With find
you could exclude a pattern:
find \! -name '*50000*' -delete
Escaping !
is necessary due to its usage in shells.
Directories with contents will not be deleted.
WARNING: since from your question it is a bit unclear to me - this WILL delete other files in folders that have a 50000
pattern, e.g. A/B/g
will be removed and only files (and dirs) with name 50000
(including their parent direcories) be kept!

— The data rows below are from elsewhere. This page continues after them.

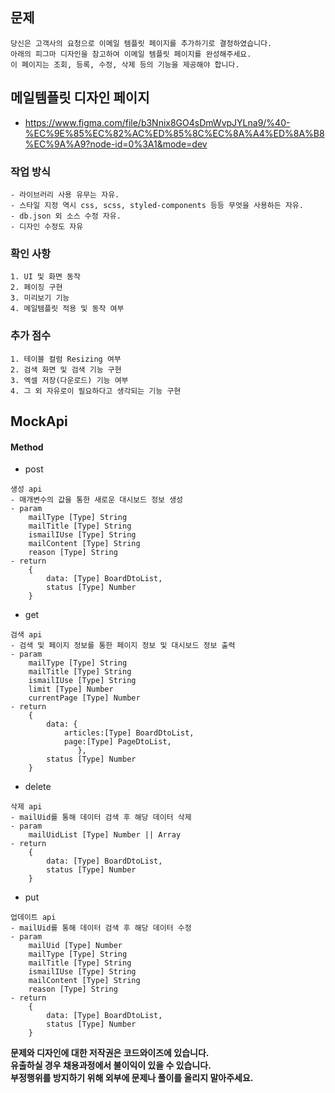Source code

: ## 문제
```
당신은 고객사의 요청으로 이메일 템플릿 페이지를 추가하기로 결정하였습니다.
아래의 피그마 디자인을 참고하여 이메일 템플릿 페이지를 완성해주세요.
이 페이지는 조회, 등록, 수정, 삭제 등의 기능을 제공해야 합니다.
```
## 메일템플릿 디자인 페이지 
- https://www.figma.com/file/b3Nnix8GO4sDmWvpJYLna9/%40-%EC%9E%85%EC%82%AC%ED%85%8C%EC%8A%A4%ED%8A%B8%EC%9A%A9?node-id=0%3A1&mode=dev

### 작업 방식
    - 라이브러리 사용 유무는 자유.
    - 스타일 지정 역시 css, scss, styled-components 등등 무엇을 사용하든 자유.
    - db.json 외 소스 수정 자유.
    - 디자인 수정도 자유

### 확인 사항
    1. UI 및 화면 동작
    2. 페이징 구현
    3. 미리보기 기능
    4. 메일템플릿 적용 및 동작 여부

### 추가 점수
    1. 테이블 컬럼 Resizing 여부
    2. 검색 화면 및 검색 기능 구현
    3. 엑셀 저장(다운로드) 기능 여부
    4. 그 외 자유로이 필요하다고 생각되는 기능 구현
  

## MockApi
#### Method

- post

```
생성 api
- 매개변수의 값을 통한 새로운 대시보드 정보 생성
- param 
    mailType [Type] String
    mailTitle [Type] String
    ismailIUse [Type] String
    mailContent [Type] String
    reason [Type] String
- return
    {
        data: [Type] BoardDtoList,
        status [Type] Number
    }
```

- get

```
검색 api
- 검색 및 페이지 정보를 통한 페이지 정보 및 대시보드 정보 출력
- param 
    mailType [Type] String
    mailTitle [Type] String
    ismailIUse [Type] String
    limit [Type] Number
    currentPage [Type] Number
- return 
    {
        data: {
            articles:[Type] BoardDtoList,
            page:[Type] PageDtoList,
               },
        status [Type] Number
    }
```

- delete

```
삭제 api
- mailUid를 통해 데이터 검색 후 해당 데이터 삭제
- param 
    mailUidList [Type] Number || Array
- return 
    {
        data: [Type] BoardDtoList,
        status [Type] Number
    }
```

- put

```
업데이트 api
- mailUid를 통해 데이터 검색 후 해당 데이터 수정
- param 
    mailUid [Type] Number
    mailType [Type] String
    mailTitle [Type] String
    ismailIUse [Type] String
    mailContent [Type] String
    reason [Type] String
- return 
    {
        data: [Type] BoardDtoList,
        status [Type] Number
    }
```

**문제와 디자인에 대한 저작권은 코드와이즈에 있습니다.**<br/>
**유출하실 경우 채용과정에서 불이익이 있을 수 있습니다.**<br/>
**부정행위를 방지하기 위해 외부에 문제나 풀이를 올리지 말아주세요.**<br/>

For deleting all directories that have no 50000
file in them and keep directories with such files along with the other contents of this directory, I'd suggest a two-step method:
list all files and directories and safe into text file
find . -depth -mindepth 1 > all
list directories that need to be kept (find file and print dir only)
find . -depth -name '*50000*' printf '%h\n' > keep
pick the deletable files and directories with an inverted grep
grep -vf keep all > deletable
use this list for deletion (just a sample)
while read line
do
find . -wholename "$line" -delete
done < deletable
Note that point 4 is slow due to the nature of being a line-per-line shell script. Not the nicest, but will do the job.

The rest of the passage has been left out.